Avanti Travel Insurance blog

20 Feb

Florida experiences record tourism numbers for fourth year

Florida

In an announcement on Monday, it was revealed that a record number of tourists visited Florida in 2014.

More than 97 million people visited the state last year according to the state’s tourism body, Visit Florida. This is the fourth consecutive year that the state has experienced a growth hitting new records each year and experiencing a 3.9 increase when comparing 2014 with the previous year.

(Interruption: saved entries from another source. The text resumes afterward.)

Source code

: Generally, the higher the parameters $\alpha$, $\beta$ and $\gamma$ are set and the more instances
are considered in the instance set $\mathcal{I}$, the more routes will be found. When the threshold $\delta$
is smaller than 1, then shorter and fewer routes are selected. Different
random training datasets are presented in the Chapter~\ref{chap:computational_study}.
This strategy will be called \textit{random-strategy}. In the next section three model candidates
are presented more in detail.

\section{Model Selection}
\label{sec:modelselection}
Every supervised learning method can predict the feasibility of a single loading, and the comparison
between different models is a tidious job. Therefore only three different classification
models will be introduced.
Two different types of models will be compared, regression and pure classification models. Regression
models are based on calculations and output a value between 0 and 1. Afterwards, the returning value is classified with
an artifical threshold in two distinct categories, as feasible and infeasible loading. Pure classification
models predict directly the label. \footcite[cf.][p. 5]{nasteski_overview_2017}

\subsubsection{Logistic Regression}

The majority of visits were domestic, although numerous tourists came from overseas and Canada.

However, although the tourist numbers are record breaking, the state did hope to reach a goal of 100 million visitors, following the 94 million that visited the state in 2013. It is thought that out of these visitors, 11.5 million visitors came from overseas in 2014, with 3.8 million coming from Canada.

Popular destinations include Orlando and Miami, which for many are destinations for the holiday of a lifetime with the kids and grandkids, who are covered for free with our single trip travel insurance when travelling with an adult named on the travel insurance policy.

Increase in visitors has helped employment in the state

It was also confirmed that the rise in tourism numbers has helped to increase the number of people employed in the industry, with a reported 1.1 million jobs created by the demands of tourists.

State officials have suggested that the success of Florida’s tourism may have come at the expense of other competing holiday destinations in America. The governor of Visit Florida is reportedly pushing for an increase of $17 million for advertising in 2015, although it is speculated that the boost in funding may not encourage a large rise in tourism numbers like the tourism body hopes.

The new marketing campaign hopes to attract wealthier international travellers, who may like to take holidays off the beaten track rather than the popular beach and theme park resorts. Currently, California and Hawaii are the only two locations in America that spend more on tourism than Florida.